__Assigned task__: Whenever a line below holds the word "reactive", copy that line.

Extracted entries Start Marker

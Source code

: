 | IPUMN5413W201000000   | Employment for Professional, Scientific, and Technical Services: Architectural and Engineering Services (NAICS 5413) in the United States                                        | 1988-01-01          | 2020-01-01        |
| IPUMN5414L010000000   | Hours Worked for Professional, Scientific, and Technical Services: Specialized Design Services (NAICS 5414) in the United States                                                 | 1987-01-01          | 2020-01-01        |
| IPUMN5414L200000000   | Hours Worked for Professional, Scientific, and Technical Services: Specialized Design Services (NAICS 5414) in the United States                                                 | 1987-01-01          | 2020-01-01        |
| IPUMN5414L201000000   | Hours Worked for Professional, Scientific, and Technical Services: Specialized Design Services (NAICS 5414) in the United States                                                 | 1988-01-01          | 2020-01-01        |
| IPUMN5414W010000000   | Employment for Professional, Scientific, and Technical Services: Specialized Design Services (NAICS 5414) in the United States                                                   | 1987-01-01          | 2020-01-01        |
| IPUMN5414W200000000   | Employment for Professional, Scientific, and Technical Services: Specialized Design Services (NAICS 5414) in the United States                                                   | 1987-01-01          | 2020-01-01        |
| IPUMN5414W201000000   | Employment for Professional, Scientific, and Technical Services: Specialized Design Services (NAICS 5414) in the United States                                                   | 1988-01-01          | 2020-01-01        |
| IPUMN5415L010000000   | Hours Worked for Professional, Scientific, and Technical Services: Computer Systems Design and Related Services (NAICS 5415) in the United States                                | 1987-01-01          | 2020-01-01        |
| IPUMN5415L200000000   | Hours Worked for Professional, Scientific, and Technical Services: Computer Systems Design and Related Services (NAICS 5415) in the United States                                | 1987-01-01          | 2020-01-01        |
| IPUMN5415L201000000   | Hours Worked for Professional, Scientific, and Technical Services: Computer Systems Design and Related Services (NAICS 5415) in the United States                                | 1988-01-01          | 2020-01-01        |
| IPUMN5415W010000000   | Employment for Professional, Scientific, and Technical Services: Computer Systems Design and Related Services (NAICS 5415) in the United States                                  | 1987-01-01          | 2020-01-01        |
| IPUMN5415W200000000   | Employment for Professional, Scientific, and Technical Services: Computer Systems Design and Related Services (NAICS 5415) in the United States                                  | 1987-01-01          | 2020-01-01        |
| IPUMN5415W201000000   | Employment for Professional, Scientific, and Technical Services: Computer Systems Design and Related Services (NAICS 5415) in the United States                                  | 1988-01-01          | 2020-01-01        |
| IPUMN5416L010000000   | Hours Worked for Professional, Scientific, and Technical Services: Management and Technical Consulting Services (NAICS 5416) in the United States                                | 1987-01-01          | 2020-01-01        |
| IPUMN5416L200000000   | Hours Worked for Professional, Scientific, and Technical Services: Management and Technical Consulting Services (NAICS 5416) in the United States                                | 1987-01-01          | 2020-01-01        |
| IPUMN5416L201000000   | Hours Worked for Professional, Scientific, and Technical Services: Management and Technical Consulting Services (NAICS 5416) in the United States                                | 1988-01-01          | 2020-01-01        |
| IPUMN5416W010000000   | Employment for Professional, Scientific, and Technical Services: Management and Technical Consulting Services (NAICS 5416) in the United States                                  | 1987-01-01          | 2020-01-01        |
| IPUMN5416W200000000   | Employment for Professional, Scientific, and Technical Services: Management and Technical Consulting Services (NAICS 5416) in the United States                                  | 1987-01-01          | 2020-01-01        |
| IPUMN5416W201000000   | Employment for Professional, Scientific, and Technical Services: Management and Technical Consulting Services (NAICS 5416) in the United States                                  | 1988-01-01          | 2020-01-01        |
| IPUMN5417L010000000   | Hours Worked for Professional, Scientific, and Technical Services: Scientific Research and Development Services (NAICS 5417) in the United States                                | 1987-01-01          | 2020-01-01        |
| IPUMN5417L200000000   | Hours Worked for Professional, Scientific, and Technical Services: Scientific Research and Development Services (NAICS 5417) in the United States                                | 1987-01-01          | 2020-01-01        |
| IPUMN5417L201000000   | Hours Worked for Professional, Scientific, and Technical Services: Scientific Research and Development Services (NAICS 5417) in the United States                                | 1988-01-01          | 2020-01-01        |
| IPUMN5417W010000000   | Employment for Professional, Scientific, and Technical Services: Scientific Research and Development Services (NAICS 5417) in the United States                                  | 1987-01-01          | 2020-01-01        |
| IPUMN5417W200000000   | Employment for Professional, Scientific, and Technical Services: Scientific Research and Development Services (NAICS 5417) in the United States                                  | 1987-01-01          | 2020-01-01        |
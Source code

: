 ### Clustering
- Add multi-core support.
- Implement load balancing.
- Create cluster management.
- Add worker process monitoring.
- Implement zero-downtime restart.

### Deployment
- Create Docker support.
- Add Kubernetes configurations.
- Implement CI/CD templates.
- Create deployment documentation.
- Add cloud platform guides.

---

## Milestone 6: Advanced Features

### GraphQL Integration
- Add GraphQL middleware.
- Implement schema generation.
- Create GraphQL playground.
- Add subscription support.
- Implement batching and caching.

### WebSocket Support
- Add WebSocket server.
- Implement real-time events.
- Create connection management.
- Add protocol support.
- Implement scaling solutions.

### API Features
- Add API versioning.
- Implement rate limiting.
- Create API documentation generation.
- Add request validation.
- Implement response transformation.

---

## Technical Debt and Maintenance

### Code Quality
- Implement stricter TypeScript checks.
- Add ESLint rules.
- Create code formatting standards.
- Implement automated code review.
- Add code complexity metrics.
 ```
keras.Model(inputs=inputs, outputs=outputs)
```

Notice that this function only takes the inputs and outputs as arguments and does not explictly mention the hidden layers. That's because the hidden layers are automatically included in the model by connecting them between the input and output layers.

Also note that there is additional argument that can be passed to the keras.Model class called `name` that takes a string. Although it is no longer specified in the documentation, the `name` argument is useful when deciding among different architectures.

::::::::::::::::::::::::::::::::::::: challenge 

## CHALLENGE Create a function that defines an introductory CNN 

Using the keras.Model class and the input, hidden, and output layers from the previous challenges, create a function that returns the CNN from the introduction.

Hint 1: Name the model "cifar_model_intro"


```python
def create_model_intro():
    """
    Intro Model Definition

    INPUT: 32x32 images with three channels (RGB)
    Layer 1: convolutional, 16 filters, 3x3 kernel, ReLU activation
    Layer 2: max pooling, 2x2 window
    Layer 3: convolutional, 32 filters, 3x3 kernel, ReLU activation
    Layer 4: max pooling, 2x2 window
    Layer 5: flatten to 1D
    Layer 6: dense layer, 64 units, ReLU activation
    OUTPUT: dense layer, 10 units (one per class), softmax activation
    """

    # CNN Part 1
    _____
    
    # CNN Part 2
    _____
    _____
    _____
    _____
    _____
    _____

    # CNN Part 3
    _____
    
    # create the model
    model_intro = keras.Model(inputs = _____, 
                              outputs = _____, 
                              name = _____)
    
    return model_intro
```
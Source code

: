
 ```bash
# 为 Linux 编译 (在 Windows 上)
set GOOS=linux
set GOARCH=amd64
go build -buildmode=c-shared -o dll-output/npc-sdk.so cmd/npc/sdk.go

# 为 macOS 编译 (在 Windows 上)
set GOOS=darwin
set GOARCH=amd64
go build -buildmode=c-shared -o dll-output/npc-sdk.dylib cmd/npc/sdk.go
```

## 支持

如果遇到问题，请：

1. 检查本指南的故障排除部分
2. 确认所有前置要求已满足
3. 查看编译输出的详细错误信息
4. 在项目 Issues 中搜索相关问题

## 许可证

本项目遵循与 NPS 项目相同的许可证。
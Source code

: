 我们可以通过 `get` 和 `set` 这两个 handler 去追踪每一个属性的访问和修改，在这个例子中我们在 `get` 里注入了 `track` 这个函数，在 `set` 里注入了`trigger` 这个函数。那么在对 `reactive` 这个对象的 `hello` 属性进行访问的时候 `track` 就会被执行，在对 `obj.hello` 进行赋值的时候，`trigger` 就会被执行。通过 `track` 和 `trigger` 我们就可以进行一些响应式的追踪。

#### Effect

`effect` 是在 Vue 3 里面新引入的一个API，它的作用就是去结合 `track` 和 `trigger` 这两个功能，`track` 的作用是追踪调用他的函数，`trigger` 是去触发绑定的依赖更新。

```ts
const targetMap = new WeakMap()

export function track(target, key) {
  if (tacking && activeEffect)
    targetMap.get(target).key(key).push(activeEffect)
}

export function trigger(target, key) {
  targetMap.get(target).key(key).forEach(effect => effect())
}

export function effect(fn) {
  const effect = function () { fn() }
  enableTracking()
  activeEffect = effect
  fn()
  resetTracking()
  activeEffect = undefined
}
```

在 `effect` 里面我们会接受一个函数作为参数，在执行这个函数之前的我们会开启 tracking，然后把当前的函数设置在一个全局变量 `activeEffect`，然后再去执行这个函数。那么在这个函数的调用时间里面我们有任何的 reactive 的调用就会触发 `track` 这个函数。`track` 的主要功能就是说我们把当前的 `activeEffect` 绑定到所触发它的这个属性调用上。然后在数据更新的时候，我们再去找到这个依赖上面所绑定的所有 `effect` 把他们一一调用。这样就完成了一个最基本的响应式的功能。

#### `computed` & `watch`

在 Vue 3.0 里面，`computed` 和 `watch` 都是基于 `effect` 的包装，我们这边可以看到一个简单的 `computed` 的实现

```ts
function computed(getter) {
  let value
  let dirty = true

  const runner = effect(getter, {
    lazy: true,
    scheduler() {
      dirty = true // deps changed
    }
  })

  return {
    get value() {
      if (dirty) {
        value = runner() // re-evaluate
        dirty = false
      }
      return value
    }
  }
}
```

Extracted entries End Marker

__Reply to the exercise__:
: 我们可以通过 `get` 和 `set` 这两个 handler 去追踪每一个属性的访问和修改，在这个例子中我们在 `get` 里注入了 `track` 这个函数，在 `set` 里注入了`trigger` 这个函数。那么在对 `reactive` 这个对象的 `hello` 属性进行访问的时候 `track` 就会被执行，在对 `obj.hello` 进行赋值的时候，`trigger` 就会被执行。通过 `track` 和 `trigger` 我们就可以进行一些响应式的追踪。
在 `effect` 里面我们会接受一个函数作为参数，在执行这个函数之前的我们会开启 tracking，然后把当前的函数设置在一个全局变量 `activeEffect`，然后再去执行这个函数。那么在这个函数的调用时间里面我们有任何的 reactive 的调用就会触发 `track` 这个函数。`track` 的主要功能就是说我们把当前的 `activeEffect` 绑定到所触发它的这个属性调用上。然后在数据更新的时候，我们再去找到这个依赖上面所绑定的所有 `effect` 把他们一一调用。这样就完成了一个最基本的响应式的功能。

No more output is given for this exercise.